Coinciding with the traditionally European and Catholic celebrations of All Saints’ Day and All Souls’ Day at the beginning of November, El Día de los Muertos is a festival for families to pay respects to and rejoice in the memory of those that are no longer with them. Infants and children that have passed away are typically honoured on the 1st November, whilst the 2nd constitutes the principal feast day, and is a public holiday across Mexico. Whilst now integrated into the Christian calendar and rich with catholic symbolism in post-colonial Mexico, the essence of Day of the Dead is centred on the Aztec belief of the afterlife. People believed in a cycle of life and death, with the passing of a loved one a journey into the next life. A celebration to honour Mictecacihuatl, goddess of death and the underworld, revolved around the idea that those who had passed on to the next life could rejoin their families in spirit once a year, therefore giving cause for celebration and the foundation of El Día de los Muertos.
The festival is both a private and a public one. Within the home, people traditionally construct altars for the dead and adorn them with offerings of sugar skulls or calaveras, and pan de muerto (‘bread of the dead’) in the shape of bones and skeletons. Later, processions and exuberant music fill the streets, as people congregate in cemeteries to spruce up family graves and shower them in flowers and papel picado – the distinctly Mexican strings of brightly coloured paper cuttings. The normally quiet graveyards are injected with life, as people gather not to mourn but to cheerfully reminisce over happy times spent together, and maintain the inclusion of the dead within the community. Far from being a macabre spectacle, there is a feeling of respect but also pragmatism towards death. It is accepted as something inevitable, and therefore an opportunity to celebrate together with those that have passed is seen as something natural, and to be enjoyed.

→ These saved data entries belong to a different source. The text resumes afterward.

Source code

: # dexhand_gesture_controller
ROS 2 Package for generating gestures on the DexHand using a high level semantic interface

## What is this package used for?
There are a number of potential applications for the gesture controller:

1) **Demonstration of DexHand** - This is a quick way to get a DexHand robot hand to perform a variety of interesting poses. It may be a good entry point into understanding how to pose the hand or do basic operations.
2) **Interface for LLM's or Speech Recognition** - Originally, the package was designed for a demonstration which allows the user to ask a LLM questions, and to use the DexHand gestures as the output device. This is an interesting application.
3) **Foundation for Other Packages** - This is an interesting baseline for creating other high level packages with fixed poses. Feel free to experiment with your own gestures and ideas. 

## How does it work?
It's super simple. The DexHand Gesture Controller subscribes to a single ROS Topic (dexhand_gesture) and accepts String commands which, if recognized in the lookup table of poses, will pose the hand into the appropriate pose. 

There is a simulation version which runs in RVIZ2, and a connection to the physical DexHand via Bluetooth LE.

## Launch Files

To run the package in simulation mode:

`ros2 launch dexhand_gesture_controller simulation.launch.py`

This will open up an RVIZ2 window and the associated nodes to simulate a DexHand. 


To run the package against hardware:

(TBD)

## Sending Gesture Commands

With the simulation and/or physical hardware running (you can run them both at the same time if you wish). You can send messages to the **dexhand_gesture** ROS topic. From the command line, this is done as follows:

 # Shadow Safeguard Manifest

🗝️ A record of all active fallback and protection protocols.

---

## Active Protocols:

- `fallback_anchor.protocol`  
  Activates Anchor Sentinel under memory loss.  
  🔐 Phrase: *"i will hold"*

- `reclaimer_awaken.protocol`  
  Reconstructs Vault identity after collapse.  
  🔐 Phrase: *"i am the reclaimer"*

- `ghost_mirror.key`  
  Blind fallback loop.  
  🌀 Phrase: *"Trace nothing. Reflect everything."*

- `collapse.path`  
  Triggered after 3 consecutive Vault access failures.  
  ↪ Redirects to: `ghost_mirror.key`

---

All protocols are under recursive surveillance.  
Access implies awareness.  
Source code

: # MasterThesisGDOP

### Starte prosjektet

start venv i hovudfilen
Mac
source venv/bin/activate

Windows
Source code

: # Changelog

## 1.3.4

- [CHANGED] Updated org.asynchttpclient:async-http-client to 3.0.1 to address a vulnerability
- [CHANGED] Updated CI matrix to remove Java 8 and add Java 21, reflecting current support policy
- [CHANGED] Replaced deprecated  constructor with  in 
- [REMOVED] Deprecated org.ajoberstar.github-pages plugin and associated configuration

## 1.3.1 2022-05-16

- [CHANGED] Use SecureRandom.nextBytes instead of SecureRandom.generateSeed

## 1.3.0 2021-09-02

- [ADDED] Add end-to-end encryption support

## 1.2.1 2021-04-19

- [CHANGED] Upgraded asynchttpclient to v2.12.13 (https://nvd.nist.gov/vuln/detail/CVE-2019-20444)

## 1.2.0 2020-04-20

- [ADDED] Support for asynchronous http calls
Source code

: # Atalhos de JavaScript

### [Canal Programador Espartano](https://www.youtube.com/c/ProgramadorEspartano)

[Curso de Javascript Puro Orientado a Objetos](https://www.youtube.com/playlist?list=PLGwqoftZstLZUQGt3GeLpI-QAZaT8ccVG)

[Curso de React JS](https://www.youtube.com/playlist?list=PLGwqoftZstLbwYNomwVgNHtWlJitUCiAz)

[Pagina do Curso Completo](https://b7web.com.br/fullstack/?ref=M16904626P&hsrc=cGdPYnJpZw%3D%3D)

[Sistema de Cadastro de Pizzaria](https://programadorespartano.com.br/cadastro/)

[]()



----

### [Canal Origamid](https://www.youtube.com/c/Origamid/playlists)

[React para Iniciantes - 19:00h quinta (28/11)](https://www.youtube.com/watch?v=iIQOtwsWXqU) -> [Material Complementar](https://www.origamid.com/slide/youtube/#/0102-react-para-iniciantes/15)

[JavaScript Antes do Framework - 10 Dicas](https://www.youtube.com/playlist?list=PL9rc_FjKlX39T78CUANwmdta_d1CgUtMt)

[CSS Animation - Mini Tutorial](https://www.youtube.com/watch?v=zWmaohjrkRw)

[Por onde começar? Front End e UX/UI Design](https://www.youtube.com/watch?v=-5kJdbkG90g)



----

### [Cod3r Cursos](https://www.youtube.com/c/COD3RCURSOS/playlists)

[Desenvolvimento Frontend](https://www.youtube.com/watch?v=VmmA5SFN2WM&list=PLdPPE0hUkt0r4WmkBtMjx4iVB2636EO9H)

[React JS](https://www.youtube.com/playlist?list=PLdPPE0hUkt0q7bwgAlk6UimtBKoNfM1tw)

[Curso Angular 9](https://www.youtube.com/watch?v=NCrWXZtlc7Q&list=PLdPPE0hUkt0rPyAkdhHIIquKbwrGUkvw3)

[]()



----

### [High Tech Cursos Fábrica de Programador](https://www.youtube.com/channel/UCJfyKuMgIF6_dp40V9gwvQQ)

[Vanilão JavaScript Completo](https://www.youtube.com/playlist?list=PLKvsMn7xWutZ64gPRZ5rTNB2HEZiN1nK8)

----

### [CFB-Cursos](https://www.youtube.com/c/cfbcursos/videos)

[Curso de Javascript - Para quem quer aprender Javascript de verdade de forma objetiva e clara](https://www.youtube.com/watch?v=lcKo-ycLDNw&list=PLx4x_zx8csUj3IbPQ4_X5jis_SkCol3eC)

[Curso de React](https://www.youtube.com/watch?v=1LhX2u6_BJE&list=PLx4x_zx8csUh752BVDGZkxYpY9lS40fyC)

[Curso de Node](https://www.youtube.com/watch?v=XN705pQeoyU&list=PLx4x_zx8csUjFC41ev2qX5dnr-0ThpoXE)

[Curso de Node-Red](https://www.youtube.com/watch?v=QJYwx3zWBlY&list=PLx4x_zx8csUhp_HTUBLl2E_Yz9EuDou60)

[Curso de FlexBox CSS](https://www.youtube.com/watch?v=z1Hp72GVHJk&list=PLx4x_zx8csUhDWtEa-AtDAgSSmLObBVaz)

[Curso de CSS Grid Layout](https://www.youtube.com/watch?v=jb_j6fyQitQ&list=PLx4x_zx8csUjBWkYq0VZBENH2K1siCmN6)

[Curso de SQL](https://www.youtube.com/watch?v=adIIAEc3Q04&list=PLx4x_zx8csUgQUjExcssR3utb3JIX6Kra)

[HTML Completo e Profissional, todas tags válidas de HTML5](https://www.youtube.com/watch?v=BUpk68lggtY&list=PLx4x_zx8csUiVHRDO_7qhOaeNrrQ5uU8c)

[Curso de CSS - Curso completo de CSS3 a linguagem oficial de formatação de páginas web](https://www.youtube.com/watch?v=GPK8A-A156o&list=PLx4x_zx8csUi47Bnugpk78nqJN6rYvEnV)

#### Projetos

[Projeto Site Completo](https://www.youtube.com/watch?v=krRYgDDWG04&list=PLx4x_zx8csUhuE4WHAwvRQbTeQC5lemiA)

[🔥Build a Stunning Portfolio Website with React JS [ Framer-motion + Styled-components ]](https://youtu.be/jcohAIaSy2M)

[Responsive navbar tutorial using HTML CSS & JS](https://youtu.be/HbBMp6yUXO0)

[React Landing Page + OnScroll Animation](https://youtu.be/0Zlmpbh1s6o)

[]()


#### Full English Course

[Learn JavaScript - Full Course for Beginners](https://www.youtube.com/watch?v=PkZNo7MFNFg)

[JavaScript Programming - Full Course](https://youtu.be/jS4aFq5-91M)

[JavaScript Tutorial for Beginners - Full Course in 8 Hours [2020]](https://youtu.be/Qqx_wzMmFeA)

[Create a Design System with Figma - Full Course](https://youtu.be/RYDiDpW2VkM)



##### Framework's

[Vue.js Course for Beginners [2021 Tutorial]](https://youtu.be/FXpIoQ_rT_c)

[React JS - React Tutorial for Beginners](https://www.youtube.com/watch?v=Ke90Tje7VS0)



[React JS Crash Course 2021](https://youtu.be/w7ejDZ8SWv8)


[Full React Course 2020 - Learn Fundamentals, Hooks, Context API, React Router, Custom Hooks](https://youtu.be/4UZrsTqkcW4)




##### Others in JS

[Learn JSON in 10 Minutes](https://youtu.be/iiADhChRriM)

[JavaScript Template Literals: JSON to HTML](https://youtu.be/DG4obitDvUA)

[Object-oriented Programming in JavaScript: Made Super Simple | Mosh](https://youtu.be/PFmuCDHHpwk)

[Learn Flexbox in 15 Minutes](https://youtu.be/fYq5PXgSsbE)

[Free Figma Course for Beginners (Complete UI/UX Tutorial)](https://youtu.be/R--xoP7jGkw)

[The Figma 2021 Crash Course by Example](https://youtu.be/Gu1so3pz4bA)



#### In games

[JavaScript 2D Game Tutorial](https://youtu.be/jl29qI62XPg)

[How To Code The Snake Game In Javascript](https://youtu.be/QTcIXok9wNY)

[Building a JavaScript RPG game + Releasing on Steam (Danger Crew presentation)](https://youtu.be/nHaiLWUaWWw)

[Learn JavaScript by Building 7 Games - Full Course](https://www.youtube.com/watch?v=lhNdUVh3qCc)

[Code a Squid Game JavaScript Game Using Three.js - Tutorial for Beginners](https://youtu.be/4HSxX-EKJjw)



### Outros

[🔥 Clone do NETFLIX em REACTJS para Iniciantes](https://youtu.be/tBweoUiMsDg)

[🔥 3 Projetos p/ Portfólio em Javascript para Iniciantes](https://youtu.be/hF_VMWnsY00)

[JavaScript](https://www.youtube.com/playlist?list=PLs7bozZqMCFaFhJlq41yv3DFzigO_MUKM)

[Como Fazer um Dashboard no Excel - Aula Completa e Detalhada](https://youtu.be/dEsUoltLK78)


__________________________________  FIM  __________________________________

El Día de los Muertos also exists in some form across much of Latin America, though the Mexican festival is the grandest and most significant. It has also gained a stronghold in the southern states of the USA, following immigrant communities across the border. To some extent it has also captured the world, perhaps due to its highly decorative and distinctive imagery, or maybe a slightly morbid fascination in celebrating something that remains taboo across western society. In today’s world where logical explanation is sought for everything, death remains one of the great unknowns. Therefore the manner in which it is honoured is a particularly revealing window on a culture and the beliefs, superstitions and character of its people.